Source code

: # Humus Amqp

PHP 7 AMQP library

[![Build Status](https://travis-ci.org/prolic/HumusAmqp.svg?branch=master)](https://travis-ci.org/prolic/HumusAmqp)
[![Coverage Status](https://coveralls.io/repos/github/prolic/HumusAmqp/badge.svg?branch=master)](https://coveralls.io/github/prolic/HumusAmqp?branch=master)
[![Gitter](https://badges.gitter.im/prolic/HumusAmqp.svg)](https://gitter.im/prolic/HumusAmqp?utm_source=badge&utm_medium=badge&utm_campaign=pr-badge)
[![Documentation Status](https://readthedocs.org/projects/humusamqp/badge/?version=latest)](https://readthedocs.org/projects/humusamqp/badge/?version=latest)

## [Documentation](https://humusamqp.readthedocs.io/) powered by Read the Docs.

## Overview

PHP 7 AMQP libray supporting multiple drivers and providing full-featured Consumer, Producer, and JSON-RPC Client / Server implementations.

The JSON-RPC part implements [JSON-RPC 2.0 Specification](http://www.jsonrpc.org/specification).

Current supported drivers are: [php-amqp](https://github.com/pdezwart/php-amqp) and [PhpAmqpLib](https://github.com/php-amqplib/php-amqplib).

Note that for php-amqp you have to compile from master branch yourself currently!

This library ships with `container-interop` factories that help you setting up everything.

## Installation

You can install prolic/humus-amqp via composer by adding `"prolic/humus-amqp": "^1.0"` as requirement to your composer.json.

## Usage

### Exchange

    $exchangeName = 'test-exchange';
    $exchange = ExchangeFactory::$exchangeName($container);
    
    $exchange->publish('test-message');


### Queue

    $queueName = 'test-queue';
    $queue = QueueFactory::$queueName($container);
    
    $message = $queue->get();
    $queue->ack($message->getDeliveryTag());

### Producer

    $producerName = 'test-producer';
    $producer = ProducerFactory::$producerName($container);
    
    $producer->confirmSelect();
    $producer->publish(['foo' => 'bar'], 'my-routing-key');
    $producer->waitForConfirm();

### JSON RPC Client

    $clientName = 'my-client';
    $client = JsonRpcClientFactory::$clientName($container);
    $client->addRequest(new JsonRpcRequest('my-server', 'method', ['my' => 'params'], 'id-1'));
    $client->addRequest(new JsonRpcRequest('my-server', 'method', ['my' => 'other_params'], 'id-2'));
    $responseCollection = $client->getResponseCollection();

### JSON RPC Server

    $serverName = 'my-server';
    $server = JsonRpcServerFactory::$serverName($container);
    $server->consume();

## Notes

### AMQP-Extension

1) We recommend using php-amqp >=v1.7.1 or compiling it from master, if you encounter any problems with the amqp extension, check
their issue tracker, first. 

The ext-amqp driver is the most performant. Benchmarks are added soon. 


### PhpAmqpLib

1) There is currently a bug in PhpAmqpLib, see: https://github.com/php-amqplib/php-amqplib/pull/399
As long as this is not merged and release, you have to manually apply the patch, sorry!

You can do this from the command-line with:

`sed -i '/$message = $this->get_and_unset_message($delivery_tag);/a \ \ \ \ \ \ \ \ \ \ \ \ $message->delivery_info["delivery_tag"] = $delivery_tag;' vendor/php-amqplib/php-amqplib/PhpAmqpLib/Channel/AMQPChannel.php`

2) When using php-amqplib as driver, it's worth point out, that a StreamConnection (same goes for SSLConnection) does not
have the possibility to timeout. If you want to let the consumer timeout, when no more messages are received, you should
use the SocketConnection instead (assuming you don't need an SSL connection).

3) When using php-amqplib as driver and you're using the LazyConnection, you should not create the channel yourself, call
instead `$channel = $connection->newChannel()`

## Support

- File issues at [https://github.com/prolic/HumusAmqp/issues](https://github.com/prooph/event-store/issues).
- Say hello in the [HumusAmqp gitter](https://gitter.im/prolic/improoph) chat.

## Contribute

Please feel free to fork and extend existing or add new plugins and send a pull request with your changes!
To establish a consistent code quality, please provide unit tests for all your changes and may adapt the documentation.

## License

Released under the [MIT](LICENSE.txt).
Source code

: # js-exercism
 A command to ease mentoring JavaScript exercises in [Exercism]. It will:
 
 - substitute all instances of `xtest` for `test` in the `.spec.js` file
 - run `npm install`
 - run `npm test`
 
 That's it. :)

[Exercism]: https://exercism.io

----------------

Restate the data above exactly, keeping each word as it stands.

- RESPONSE FOR THIS EXERCISE
Source code

: # Humus Amqp

PHP 7 AMQP library

[![Build Status](https://travis-ci.org/prolic/HumusAmqp.svg?branch=master)](https://travis-ci.org/prolic/HumusAmqp)
[![Coverage Status](https://coveralls.io/repos/github/prolic/HumusAmqp/badge.svg?branch=master)](https://coveralls.io/github/prolic/HumusAmqp?branch=master)
[![Gitter](https://badges.gitter.im/prolic/HumusAmqp.svg)](https://gitter.im/prolic/HumusAmqp?utm_source=badge&utm_medium=badge&utm_campaign=pr-badge)
[![Documentation Status](https://readthedocs.org/projects/humusamqp/badge/?version=latest)](https://readthedocs.org/projects/humusamqp/badge/?version=latest)

## [Documentation](https://humusamqp.readthedocs.io/) powered by Read the Docs.

## Overview

PHP 7 AMQP libray supporting multiple drivers and providing full-featured Consumer, Producer, and JSON-RPC Client / Server implementations.

The JSON-RPC part implements [JSON-RPC 2.0 Specification](http://www.jsonrpc.org/specification).

Current supported drivers are: [php-amqp](https://github.com/pdezwart/php-amqp) and [PhpAmqpLib](https://github.com/php-amqplib/php-amqplib).

Note that for php-amqp you have to compile from master branch yourself currently!

This library ships with `container-interop` factories that help you setting up everything.

## Installation

You can install prolic/humus-amqp via composer by adding `"prolic/humus-amqp": "^1.0"` as requirement to your composer.json.

## Usage

### Exchange

    $exchangeName = 'test-exchange';
    $exchange = ExchangeFactory::$exchangeName($container);
    
    $exchange->publish('test-message');


### Queue

    $queueName = 'test-queue';
    $queue = QueueFactory::$queueName($container);
    
    $message = $queue->get();
    $queue->ack($message->getDeliveryTag());

### Producer

    $producerName = 'test-producer';
    $producer = ProducerFactory::$producerName($container);
    
    $producer->confirmSelect();
    $producer->publish(['foo' => 'bar'], 'my-routing-key');
    $producer->waitForConfirm();

### JSON RPC Client

    $clientName = 'my-client';
    $client = JsonRpcClientFactory::$clientName($container);
    $client->addRequest(new JsonRpcRequest('my-server', 'method', ['my' => 'params'], 'id-1'));
    $client->addRequest(new JsonRpcRequest('my-server', 'method', ['my' => 'other_params'], 'id-2'));
    $responseCollection = $client->getResponseCollection();

### JSON RPC Server

    $serverName = 'my-server';
    $server = JsonRpcServerFactory::$serverName($container);
    $server->consume();

## Notes

### AMQP-Extension

1) We recommend using php-amqp >=v1.7.1 or compiling it from master, if you encounter any problems with the amqp extension, check
their issue tracker, first. 

The ext-amqp driver is the most performant. Benchmarks are added soon. 


### PhpAmqpLib

1) There is currently a bug in PhpAmqpLib, see: https://github.com/php-amqplib/php-amqplib/pull/399
As long as this is not merged and release, you have to manually apply the patch, sorry!

You can do this from the command-line with:

`sed -i '/$message = $this->get_and_unset_message($delivery_tag);/a \ \ \ \ \ \ \ \ \ \ \ \ $message->delivery_info["delivery_tag"] = $delivery_tag;' vendor/php-amqplib/php-amqplib/PhpAmqpLib/Channel/AMQPChannel.php`

2) When using php-amqplib as driver, it's worth point out, that a StreamConnection (same goes for SSLConnection) does not
have the possibility to timeout. If you want to let the consumer timeout, when no more messages are received, you should
use the SocketConnection instead (assuming you don't need an SSL connection).

3) When using php-amqplib as driver and you're using the LazyConnection, you should not create the channel yourself, call
instead `$channel = $connection->newChannel()`

## Support

- File issues at [https://github.com/prolic/HumusAmqp/issues](https://github.com/prooph/event-store/issues).
- Say hello in the [HumusAmqp gitter](https://gitter.im/prolic/improoph) chat.

## Contribute

Please feel free to fork and extend existing or add new plugins and send a pull request with your changes!
To establish a consistent code quality, please provide unit tests for all your changes and may adapt the documentation.

## License

Released under the [MIT](LICENSE.txt).
Source code

: # js-exercism
 A command to ease mentoring JavaScript exercises in [Exercism]. It will:
 
 - substitute all instances of `xtest` for `test` in the `.spec.js` file
 - run `npm install`
 - run `npm test`
 
 That's it. :)

[Exercism]: https://exercism.io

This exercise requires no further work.